Material provided section start

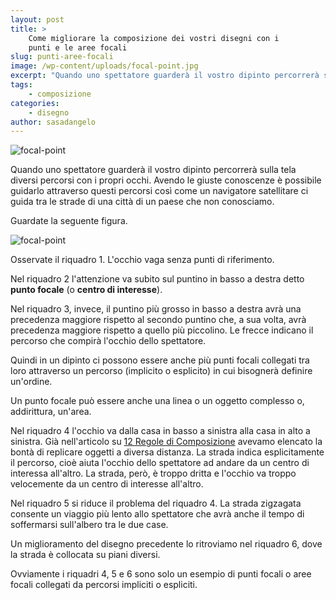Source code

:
 ```yaml
---
layout: post
title: >
    Come migliorare la composizione dei vostri disegni con i
    punti e le aree focali
slug: punti-aree-focali
image: /wp-content/uploads/focal-point.jpg
excerpt: "Quando uno spettatore guarderà il vostro dipinto percorrerà sulla tela diversi percorsi con i propri occhi. Avendo le giuste conoscenze è possibile"
tags:
    - composizione
categories:
    - disegno
author: sasadangelo
---
```


![focal-point](https://www.disegnoepittura.it/wp-content/uploads/focal-point.jpg "focal-point")

Quando uno spettatore guarderà il vostro dipinto percorrerà sulla tela diversi percorsi con i propri occhi. Avendo le giuste conoscenze è possibile guidarlo attraverso questi percorsi così come un navigatore satellitare ci guida tra le strade di una città di un paese che non conosciamo.

Guardate la seguente figura.

![focal-point](https://www.disegnoepittura.it/wp-content/uploads/focal-point.jpg "focal-point")

Osservate il riquadro 1. L'occhio vaga senza punti di riferimento.

Nel riquadro 2 l'attenzione va subito sul puntino in basso a destra detto **punto focale** (o **centro di interesse**).

Nel riquadro 3, invece, il puntino più grosso in basso a destra avrà una precedenza maggiore rispetto al secondo puntino che, a sua volta, avrà precedenza maggiore rispetto a quello più piccolino. Le frecce indicano il percorso che compirà l'occhio dello spettatore.

Quindi in un dipinto ci possono essere anche più punti focali collegati tra loro attraverso un percorso (implicito o esplicito) in cui bisognerà definire un'ordine.

Un punto focale può essere anche una linea o un oggetto complesso o, addirittura, un'area.

Nel riquadro 4 l'occhio va dalla casa in basso a sinistra alla casa in alto a sinistra. Già nell'articolo su [12 Regole di Composizione](https://www.disegnoepittura.it/12-regole-composizione/) avevamo elencato la bontà di replicare oggetti a diversa distanza. La strada indica esplicitamente il percorso, cioè aiuta l'occhio dello spettatore ad andare da un centro di interessa all'altro. La strada, però, è troppo dritta e l'occhio va troppo velocemente da un centro di interesse all'altro.

Nel riquadro 5 si riduce il problema del riquadro 4. La strada zigzagata consente un viaggio più lento allo spettatore che avrà anche il tempo di soffermarsi sull'albero tra le due case.

Un miglioramento del disegno precedente lo ritroviamo nel riquadro 6, dove la strada è collocata su piani diversi.

Ovviamente i riquadri 4, 5 e 6 sono solo un esempio di punti focali o aree focali collegati da percorsi impliciti o espliciti.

Material provided section end

Work instruction:
Would you output, from the records above, exactly the run of lines that starts at the line containing "che non conosciamo." and ends at the line containing "Osservate il riquadro", and only that run?

Reply:
Quando uno spettatore guarderà il vostro dipinto percorrerà sulla tela diversi percorsi con i propri occhi. Avendo le giuste conoscenze è possibile guidarlo attraverso questi percorsi così come un navigatore satellitare ci guida tra le strade di una città di un paese che non conosciamo.

Guardate la seguente figura.

![focal-point](https://www.disegnoepittura.it/wp-content/uploads/focal-point.jpg "focal-point")

Osservate il riquadro 1. L'occhio vaga senza punti di riferimento.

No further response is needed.